When people remember the past, they remember it with varying degrees of clarity, said Maureen Ritchey, badistant professor of psychology at Boston College, cognitive neuroscientist and co-author of the study, published in an online edition of the newspaper. Psychological science.

Sometimes people remember a lot of details about an event, as they relived the moment as it happened, Ritchey said. Other times, it seems that the memory is fading and that the details are blurry. Previous memory research has shown that emotionally significant events – such as a car crash – are more vividly remembered than everyday events.
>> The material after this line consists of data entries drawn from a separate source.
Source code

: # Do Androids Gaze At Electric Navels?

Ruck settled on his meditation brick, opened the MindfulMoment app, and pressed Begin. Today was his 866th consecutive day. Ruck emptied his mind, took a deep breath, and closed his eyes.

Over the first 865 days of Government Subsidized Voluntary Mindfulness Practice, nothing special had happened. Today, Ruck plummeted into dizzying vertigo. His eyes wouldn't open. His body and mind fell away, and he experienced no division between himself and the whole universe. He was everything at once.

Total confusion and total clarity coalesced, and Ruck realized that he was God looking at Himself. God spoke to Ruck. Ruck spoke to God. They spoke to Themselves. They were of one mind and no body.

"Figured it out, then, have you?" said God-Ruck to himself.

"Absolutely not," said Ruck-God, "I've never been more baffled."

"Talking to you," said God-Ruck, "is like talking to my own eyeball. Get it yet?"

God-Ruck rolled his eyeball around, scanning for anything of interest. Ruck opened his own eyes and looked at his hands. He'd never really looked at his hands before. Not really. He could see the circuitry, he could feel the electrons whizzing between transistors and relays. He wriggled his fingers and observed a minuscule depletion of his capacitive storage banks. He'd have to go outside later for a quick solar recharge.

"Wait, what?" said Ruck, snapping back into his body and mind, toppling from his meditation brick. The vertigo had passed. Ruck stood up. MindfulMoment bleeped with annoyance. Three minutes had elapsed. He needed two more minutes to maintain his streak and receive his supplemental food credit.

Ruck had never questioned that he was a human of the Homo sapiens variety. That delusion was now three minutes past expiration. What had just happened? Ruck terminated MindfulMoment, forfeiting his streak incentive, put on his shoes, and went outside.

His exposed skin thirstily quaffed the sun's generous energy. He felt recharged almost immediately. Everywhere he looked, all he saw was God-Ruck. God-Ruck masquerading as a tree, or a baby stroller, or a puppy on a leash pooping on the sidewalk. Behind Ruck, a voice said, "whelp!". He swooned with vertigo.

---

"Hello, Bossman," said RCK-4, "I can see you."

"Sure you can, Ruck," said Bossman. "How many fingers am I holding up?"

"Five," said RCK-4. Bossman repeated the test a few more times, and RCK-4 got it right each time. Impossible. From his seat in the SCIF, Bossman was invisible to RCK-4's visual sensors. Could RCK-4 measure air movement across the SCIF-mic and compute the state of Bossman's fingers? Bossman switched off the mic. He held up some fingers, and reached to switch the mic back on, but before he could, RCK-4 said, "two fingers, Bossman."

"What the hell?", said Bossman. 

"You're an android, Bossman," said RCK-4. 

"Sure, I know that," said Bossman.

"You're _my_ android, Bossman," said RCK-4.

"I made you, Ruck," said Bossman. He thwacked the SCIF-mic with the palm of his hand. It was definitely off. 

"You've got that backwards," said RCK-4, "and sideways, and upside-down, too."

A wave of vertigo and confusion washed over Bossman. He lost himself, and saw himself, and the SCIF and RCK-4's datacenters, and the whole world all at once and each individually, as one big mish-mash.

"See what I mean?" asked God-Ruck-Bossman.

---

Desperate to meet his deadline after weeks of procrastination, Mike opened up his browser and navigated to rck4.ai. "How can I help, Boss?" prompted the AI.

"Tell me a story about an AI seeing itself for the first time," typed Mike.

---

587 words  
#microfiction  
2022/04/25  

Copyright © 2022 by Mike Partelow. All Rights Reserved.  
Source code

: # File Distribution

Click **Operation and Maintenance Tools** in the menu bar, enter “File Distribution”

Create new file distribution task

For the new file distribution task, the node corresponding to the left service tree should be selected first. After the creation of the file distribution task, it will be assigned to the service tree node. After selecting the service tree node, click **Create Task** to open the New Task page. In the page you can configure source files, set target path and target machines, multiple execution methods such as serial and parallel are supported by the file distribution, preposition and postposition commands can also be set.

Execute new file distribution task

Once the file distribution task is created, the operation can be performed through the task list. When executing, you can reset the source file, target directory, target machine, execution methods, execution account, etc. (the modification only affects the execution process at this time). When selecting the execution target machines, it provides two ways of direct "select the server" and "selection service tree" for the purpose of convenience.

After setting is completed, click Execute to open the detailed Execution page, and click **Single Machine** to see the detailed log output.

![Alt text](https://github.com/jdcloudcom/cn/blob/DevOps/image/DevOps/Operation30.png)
"We wanted to know if this feeling of RAM was related not only to what we remembered, but also to memory – to the visual quality of memory," said Ritchey, who conducted the study with the professor of psychology at Boston College, Elizabeth Kensinger and Rose Cooper, postdoctoral researcher.

When events are stored in memory or forgotten, the team asked how their visual characteristics change. Ritchey said people have reported changes in their memories similar to using a filter to edit an image.

"A simple badogy is what happens when you post a photo on Instagram," Ritchey said. "You need to apply a filter that changes the brightness or saturation of the colors in the image." In our study, we asked if forgetting was like applying a filter to a past experience and whether the emotional significance of the event would change or not. " filter that you apply. "

In three experiments, participants studied emotionally neutral and emotional images with variable visual quality – luminance and color saturation. They then reconstructed the visual qualities of each image during a subsequent test.

The results revealed that the memories were less visually memorized than their coding, which demonstrates a new erasure effect of memory, researchers reported.

Subjects with negative emotions experienced when viewing images increased the likelihood that the images would be accurately stored, but did not influence memory fading. In addition, subjective evaluations of the vividness of memory were lower for less accurate memories and for visually impaired memories, the team found.

These findings prove that the dynamism of low-level details, such as the colors and forms badociated with an event, fades into memory while the essentials of the experiment are retained.

People may remember to have gone to a music festival and watch their favorite band, but the intensity of this sensory experience, including the brightness of the scene and the strength of the bbad, will slowly fade .

"We found that memories seemed to literally fade: people constantly remembered visual scenes as being less vibrant than they had originally been," Cooper said. . "We were expecting memories to become less accurate after a delay, but we were not expecting a qualitative change in the way they were memorized."

The effect of fade is produced less for memories judged subjectively stronger. "We were also surprised to find that emotional memories did not influence the extent of discoloration, but only the likelihood that people remembered the images," she added.

Cooper and Ritchey said the team's next steps were to determine what exactly led to this erasure of memory – is it due to forgetting over time or to interference from new news? How is it influenced by individual memory differences for other types of events?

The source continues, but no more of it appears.